▶ **Problem description**:
Read the data below line by line and copy each one with "string" in it.

━━ Records shown

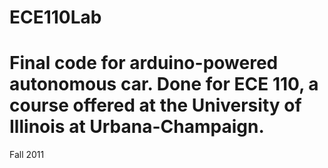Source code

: ECE110Lab
=========

Final code for arduino-powered autonomous car.
Done for ECE 110, a course offered at the University of Illinois at Urbana-Champaign.
=========
Fall 2011
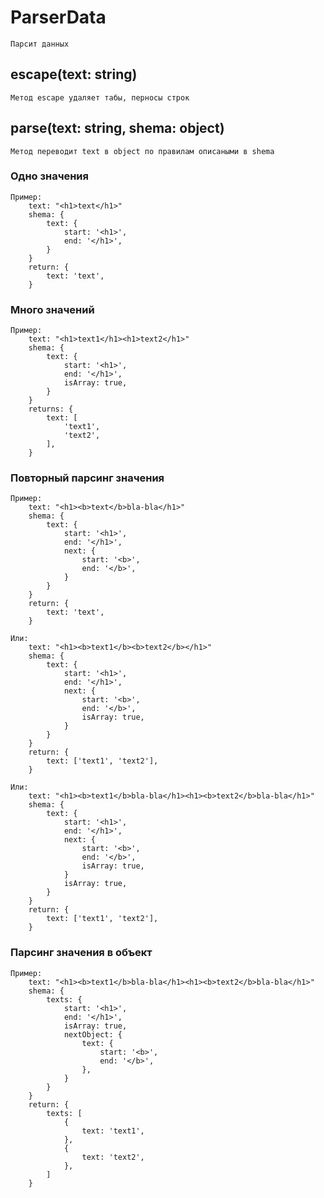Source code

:# ParserData
    Парсит данных

## escape(text: string)
    Метод escape удаляет табы, перносы строк

## parse(text: string, shema: object)
    Метод переводит text в object по правилам описаными в shema

### Одно значения

    Пример:
        text: "<h1>text</h1>"
        shema: {
            text: {
                start: '<h1>',
                end: '</h1>',
            }
        }
        return: {
            text: 'text',
        }

### Много значений

    Пример:
        text: "<h1>text1</h1><h1>text2</h1>"
        shema: {
            text: {
                start: '<h1>',
                end: '</h1>',
                isArray: true,
            }
        }
        returns: {
            text: [
                'text1',
                'text2',
            ],
        }

### Повторный парсинг значения

    Пример:
        text: "<h1><b>text</b>bla-bla</h1>"
        shema: {
            text: {
                start: '<h1>',
                end: '</h1>',
                next: {
                    start: '<b>',
                    end: '</b>',
                }
            }
        }
        return: {
            text: 'text',
        }

    Или:
        text: "<h1><b>text1</b><b>text2</b></h1>"
        shema: {
            text: {
                start: '<h1>',
                end: '</h1>',
                next: {
                    start: '<b>',
                    end: '</b>',
                    isArray: true,
                }
            }
        }
        return: {
            text: ['text1', 'text2'],
        }

    Или:
        text: "<h1><b>text1</b>bla-bla</h1><h1><b>text2</b>bla-bla</h1>"
        shema: {
            text: {
                start: '<h1>',
                end: '</h1>',
                next: {
                    start: '<b>',
                    end: '</b>',
                    isArray: true,
                }
                isArray: true,
            }
        }
        return: {
            text: ['text1', 'text2'],
        }

### Парсинг значения в объект

    Пример:
        text: "<h1><b>text1</b>bla-bla</h1><h1><b>text2</b>bla-bla</h1>"
        shema: {
            texts: {
                start: '<h1>',
                end: '</h1>',
                isArray: true,
                nextObject: {
                    text: {
                        start: '<b>',
                        end: '</b>',
                    },
                }
            }
        }
        return: {
            texts: [
                {
                    text: 'text1',
                },
                {
                    text: 'text2',
                },
            ]
        }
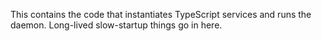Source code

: This contains the code that instantiates TypeScript services and
runs the daemon. Long-lived slow-startup things go in here.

━━━━

▶ **Problem solution**:
## escape(text: string)
## parse(text: string, shema: object)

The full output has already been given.